No such luck, as the Arizona case demonstrates.
The latest tack–or should I say “attack”?–abandons the argument, long repudiated by the Supreme Court, that vouchers or tax credits violate the First Amendment Establishment Clause. Instead of focusing on the religious character of the schools, the critics call attention to their policies regarding homosexuality.
The [Georgia] program permits individual and corporate taxpayers to divert a portion of their state taxes—a dollar-for-dollar reduction in taxes—to provide public financing to private organizations called student scholarship organizations (SSOs). In turn, these SSOs provide funds to private schools for all or part of a student’s tuition.

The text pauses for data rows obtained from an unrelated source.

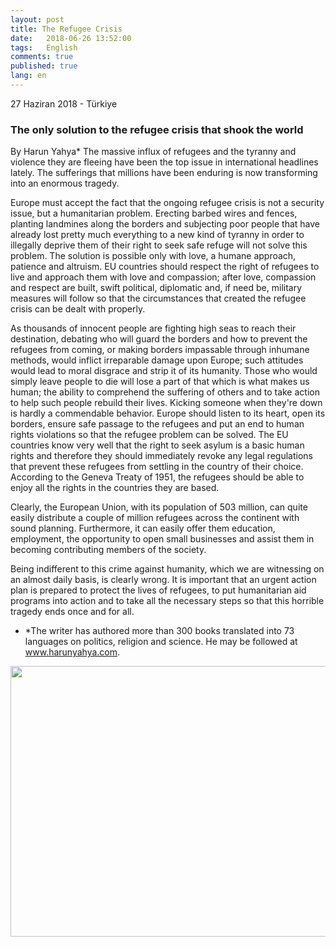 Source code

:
 ```yaml
---
layout: post
title: The Refugee Crisis
date:   2018-06-26 13:52:00
tags:   English
comments: true
published: true
lang: en
---
```



<p class="meta">27 Haziran 2018 - Türkiye</p>

### The only solution to the refugee crisis that shook the world

By Harun Yahya*
<i class="fas fa-paragraph"></i>The massive influx of refugees and the tyranny and violence they are fleeing have been the top issue in international headlines lately. The sufferings that millions have been enduring is now transforming into an enormous tragedy.

Europe must accept the fact that the ongoing refugee crisis is not a security issue, but a humanitarian problem. Erecting barbed wires and fences, planting landmines along the borders and subjecting poor people that have already lost pretty much everything to a new kind of tyranny in order to illegally deprive them of their right to seek safe refuge will not solve this problem. The solution is possible only with love, a humane approach, patience and altruism. EU countries should respect the right of refugees to live and approach them with love and compassion; after love, compassion and respect are built, swift political, diplomatic and, if need be, military measures will follow so that the circumstances that created the refugee crisis can be dealt with properly. 

As thousands of innocent people are fighting high seas to reach their destination, debating who will guard the borders and how to prevent the refugees from coming, or making borders impassable through inhumane methods, would inflict irreparable damage upon Europe; such attitudes would lead to moral disgrace and strip it of its humanity. Those who would simply leave people to die will lose a part of that which is what makes us human; the ability to comprehend the suffering of others and to take action to help such people rebuild their lives. Kicking someone when they're down is hardly a commendable behavior. Europe should listen to its heart, open its borders, ensure safe passage to the refugees and put an end to human rights violations so that the refugee problem can be solved. The EU countries know very well that the right to seek asylum is a basic human rights and therefore they should immediately revoke any legal regulations that prevent these refugees from settling in the country of their choice. According to the Geneva Treaty of 1951, the refugees should be able to enjoy all the rights in the countries they are based.

Clearly, the European Union, with its population of 503 million, can quite easily distribute a couple of million refugees across the continent with sound planning. Furthermore, it can easily offer them education, employment, the opportunity to open small businesses and assist them in becoming contributing members of the society.

Being indifferent to this crime against humanity, which we are witnessing on an almost daily basis, is clearly wrong. It is important that an urgent action plan is prepared to protect the lives of refugees, to put humanitarian aid programs into action and to take all the necessary steps so that this horrible tragedy ends once and for all.



* *The writer has authored more than 300 books translated into 73 languages on politics, religion and science. He may be followed at www.harunyahya.com.


<img style="-webkit-user-select: none;cursor: zoom-in;" src="https://i2.wp.com/www.dunyahalleri.com/wp-content/uploads/2018/07/kaygilar.jpg?ssl=1" width="771" height="433">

This program of educational tax credits is providing public financing to a large number of private schools in Georgia that have draconian anti-gay policies and practices.

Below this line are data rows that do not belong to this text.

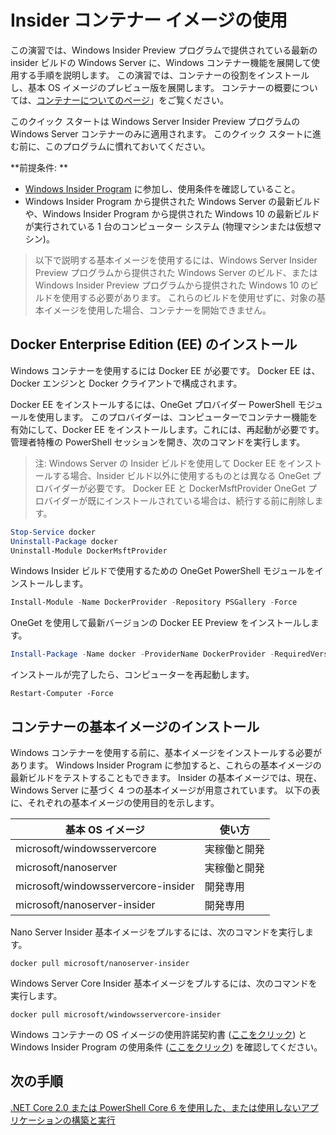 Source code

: 
# <a name="using-insider-container-images"></a>Insider コンテナー イメージの使用

この演習では、Windows Insider Preview プログラムで提供されている最新の insider ビルドの Windows Server に、Windows コンテナー機能を展開して使用する手順を説明します。 この演習では、コンテナーの役割をインストールし、基本 OS イメージのプレビュー版を展開します。 コンテナーの概要については、[コンテナーについてのページ](../about/index.md)」をご覧ください。

このクイック スタートは Windows Server Insider Preview プログラムの Windows Server コンテナーのみに適用されます。 このクイック スタートに進む前に、このプログラムに慣れておいてください。

**前提条件: **

- [Windows Insider Program](https://insider.windows.com/GettingStarted) に参加し、使用条件を確認していること。
- Windows Insider Program から提供された Windows Server の最新ビルドや、Windows Insider Program から提供された Windows 10 の最新ビルドが実行されている 1 台のコンピューター システム (物理マシンまたは仮想マシン)。

>以下で説明する基本イメージを使用するには、Windows Server Insider Preview プログラムから提供された Windows Server のビルド、または Windows Insider Preview プログラムから提供された Windows 10 のビルドを使用する必要があります。 これらのビルドを使用せずに、対象の基本イメージを使用した場合、コンテナーを開始できません。

## <a name="install-docker-enterprise-edition-ee"></a>Docker Enterprise Edition (EE) のインストール
Windows コンテナーを使用するには Docker EE が必要です。 Docker EE は、Docker エンジンと Docker クライアントで構成されます。 

Docker EE をインストールするには、OneGet プロバイダー PowerShell モジュールを使用します。 このプロバイダーは、コンピューターでコンテナー機能を有効にして、Docker EE をインストールします。これには、再起動が必要です。 管理者特権の PowerShell セッションを開き、次のコマンドを実行します。

>注: Windows Server の Insider ビルドを使用して Docker EE をインストールする場合、Insider ビルド以外に使用するものとは異なる OneGet プロバイダーが必要です。 Docker EE と DockerMsftProvider OneGet プロバイダーが既にインストールされている場合は、続行する前に削除します。
```powershell 
Stop-Service docker
Uninstall-Package docker
Uninstall-Module DockerMsftProvider
```

Windows Insider ビルドで使用するための OneGet PowerShell モジュールをインストールします。
```powershell
Install-Module -Name DockerProvider -Repository PSGallery -Force
```
OneGet を使用して最新バージョンの Docker EE Preview をインストールします。
```powershell
Install-Package -Name docker -ProviderName DockerProvider -RequiredVersion Preview
```
インストールが完了したら、コンピューターを再起動します。
```
Restart-Computer -Force
```

## <a name="install-base-container-image"></a>コンテナーの基本イメージのインストール

Windows コンテナーを使用する前に、基本イメージをインストールする必要があります。 Windows Insider Program に参加すると、これらの基本イメージの最新ビルドをテストすることもできます。 Insider の基本イメージでは、現在、Windows Server に基づく 4 つの基本イメージが用意されています。 以下の表に、それぞれの基本イメージの使用目的を示します。

| 基本 OS イメージ                       | 使い方                      |
|-------------------------------------|----------------------------|
| microsoft/windowsservercore         | 実稼働と開発 |
| microsoft/nanoserver                | 実稼働と開発 |
| microsoft/windowsservercore-insider | 開発専用           |
| microsoft/nanoserver-insider        | 開発専用           |

Nano Server Insider 基本イメージをプルするには、次のコマンドを実行します。

```
docker pull microsoft/nanoserver-insider
```

Windows Server Core Insider 基本イメージをプルするには、次のコマンドを実行します。

```
docker pull microsoft/windowsservercore-insider
```

Windows コンテナーの OS イメージの使用許諾契約書 ([ここをクリック](../EULA.md )) と Windows Insider Program の使用条件 ([ここをクリック](https://www.microsoft.com/en-us/software-download/windowsinsiderpreviewserver)) を確認してください。

## <a name="next-steps"></a>次の手順

[.NET Core 2.0 または PowerShell Core 6 を使用した、または使用しないアプリケーションの構築と実行](./Nano-RS3-.NET-Core-and-PS.md)
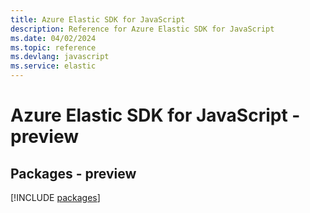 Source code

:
 ```yaml
---
title: Azure Elastic SDK for JavaScript
description: Reference for Azure Elastic SDK for JavaScript
ms.date: 04/02/2024
ms.topic: reference
ms.devlang: javascript
ms.service: elastic
---
```

# Azure Elastic SDK for JavaScript - preview
## Packages - preview
[!INCLUDE [packages](elastic-index.md)] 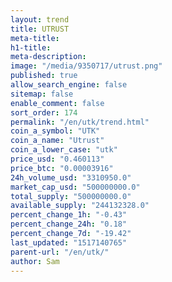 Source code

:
 ```yaml
---
layout: trend
title: UTRUST
meta-title: 
h1-title: 
meta-description: 
image: "/media/9350717/utrust.png"
published: true
allow_search_engine: false
sitemap: false
enable_comment: false
sort_order: 174
permalink: "/en/utk/trend.html"
coin_a_symbol: "UTK"
coin_a_name: "Utrust"
coin_a_lower_case: "utk"
price_usd: "0.460113"
price_btc: "0.00003916"
24h_volume_usd: "3310950.0"
market_cap_usd: "500000000.0"
total_supply: "500000000.0"
available_supply: "244132328.0"
percent_change_1h: "-0.43"
percent_change_24h: "0.18"
percent_change_7d: "-19.42"
last_updated: "1517140765"
parent-url: "/en/utk/"
author: Sam
---
```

There are two easy responses to this line of argument. First, until my money enters the public treasury, it’s my money. The funds going to these organizations are not public funds, but private funds. They do not constitute state support for the schools, but private support, encouraged by the state (to be sure), for needy families. As long as I’m able to give to a church that teaches traditional biblical morality, then there’s nothing wrong with my giving to an organization that provides scholarships to students attending schools that incorporate that morality in their missions.
The argument itself operates on the assumption that any income that is potentially taxable is, in effect, public money. If so, then there is no real difference between a tax credit and a tax deduction. Following this logic, the next step would be to attack the the tax deductibility of contributions to churches that adhere to the traditional biblical teaching regarding homosexuality. I have no doubt but that there are some who would love to make this very chilling move.

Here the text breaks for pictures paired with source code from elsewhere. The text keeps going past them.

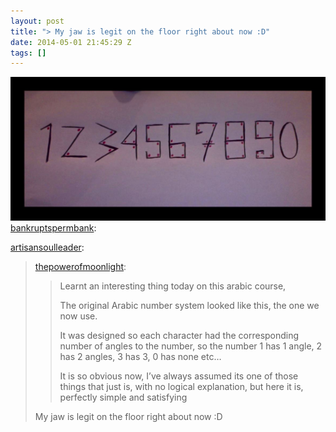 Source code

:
```yaml
---
layout: post
title: "> My jaw is legit on the floor right about now :D"
date: 2014-05-01 21:45:29 Z
tags: []
---
```

![](/media/2014/05/84457658109.jpg)
[bankruptspermbank](http://bankruptspermbank.tumblr.com/post/84198301562/artisansoulleader-thepowerofmoonlight-learnt):

[artisansoulleader](http://artisansoulleader.tumblr.com/post/83297639435/thepowerofmoonlight-learnt-an-interesting-thing):

> [thepowerofmoonlight](http://thepowerofmoonlight.tumblr.com/post/76448251981/learnt-an-interesting-thing-today-on-this-arabic):
> 
> > Learnt an interesting thing today on this arabic course,
> > 
> > The original Arabic number system looked like this, the one we now use.
> > 
> > It was designed so each character had the corresponding number of angles to the number, so the number 1 has 1 angle, 2 has 2 angles, 3 has 3, 0 has none etc…
> > 
> > It is so obvious now, I’ve always assumed its one of those things that just is, with no logical explanation, but here it is, perfectly simple and satisfying
> 
> My jaw is legit on the floor right about now :D
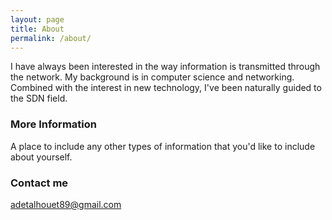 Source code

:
 ```yaml
---
layout: page
title: About
permalink: /about/
---
```


I have always been interested in the way information is transmitted through the network. My background is in computer science and networking. Combined with the interest in new technology, I've been naturally guided to the SDN field.

### More Information

A place to include any other types of information that you'd like to include about yourself.

### Contact me

[adetalhouet89@gmail.com](mailto:adetalhouet89@gmail.com)
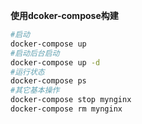 **使用dcoker-compose构建**
```bash
#启动
docker-compose up
#启动后台启动
docker-compose up -d
#运行状态
docker-compose ps
#其它基本操作
docker-compose stop mynginx
docker-compose rm mynginx
``` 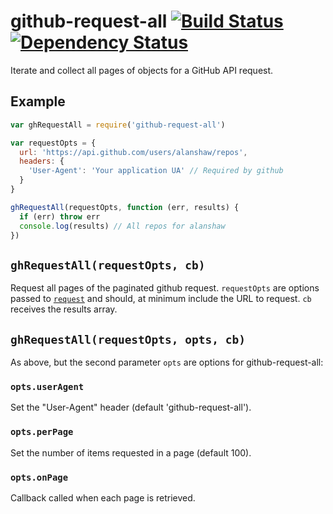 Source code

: # github-request-all [![Build Status](https://travis-ci.org/alanshaw/github-request-all.svg?branch=master)](https://travis-ci.org/alanshaw/github-request-all) [![Dependency Status](https://david-dm.org/alanshaw/github-request-all.svg)](https://david-dm.org/alanshaw/github-request-all)
Iterate and collect all pages of objects for a GitHub API request.

## Example

```js
var ghRequestAll = require('github-request-all')

var requestOpts = {
  url: 'https://api.github.com/users/alanshaw/repos',
  headers: {
    'User-Agent': 'Your application UA' // Required by github
  }
}

ghRequestAll(requestOpts, function (err, results) {
  if (err) throw err
  console.log(results) // All repos for alanshaw
})
```

## `ghRequestAll(requestOpts, cb)`
Request all pages of the paginated github request. `requestOpts` are options passed to [`request`](https://www.npmjs.com/package/request) and should, at minimum include the URL to request. `cb` receives the results array.

## `ghRequestAll(requestOpts, opts, cb)`
As above, but the second parameter `opts` are options for github-request-all:

### `opts.userAgent`
Set the "User-Agent" header (default 'github-request-all').

### `opts.perPage`
Set the number of items requested in a page (default 100).

### `opts.onPage`
Callback called when each page is retrieved.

This is connected to the second response: the First Amendment’s Free Exercise Clause protects the rights of religious organizations to disseminate their faith and its moral teachings. To deny people the opportunity to make a contribution to the faith of their choice is to deny their religious freedom.
We need go no further than to say that the state tax credit program is available to all eligible scholarship organizations; it does not favor one or another kind of organization. The dollars go wherever the donors direct them. In turn, the scholarships go wherever the parents direct them. It is quite a stretch to claim that this is public support of the sort asserted above.
It is, however, not at all a stretch to regard this complaint as a serious attempt to encroach upon religious liberty.